» INSTRUCTIONS FOR THE TASK: Should any entry include an image, skip the image and copy the entry exactly.

» DATA IN THIS EXERCISE:

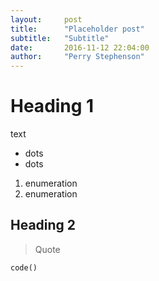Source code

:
 ```yaml
---
layout:     post
title:      "Placeholder post"
subtitle:   "Subtitle"
date:       2016-11-12 22:04:00
author:     "Perry Stephenson"
---
```


# Heading 1

text

* dots
* dots

1. enumeration
1. enumeration

## Heading 2

> Quote

```
code()
```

» EXERCISE OUTPUT:
Source code

:
 ```yaml
---
layout:     post
title:      "Placeholder post"
subtitle:   "Subtitle"
date:       2016-11-12 22:04:00
author:     "Perry Stephenson"
---
```


# Heading 1

text

* dots
* dots

1. enumeration
1. enumeration

## Heading 2

> Quote

```
code()
```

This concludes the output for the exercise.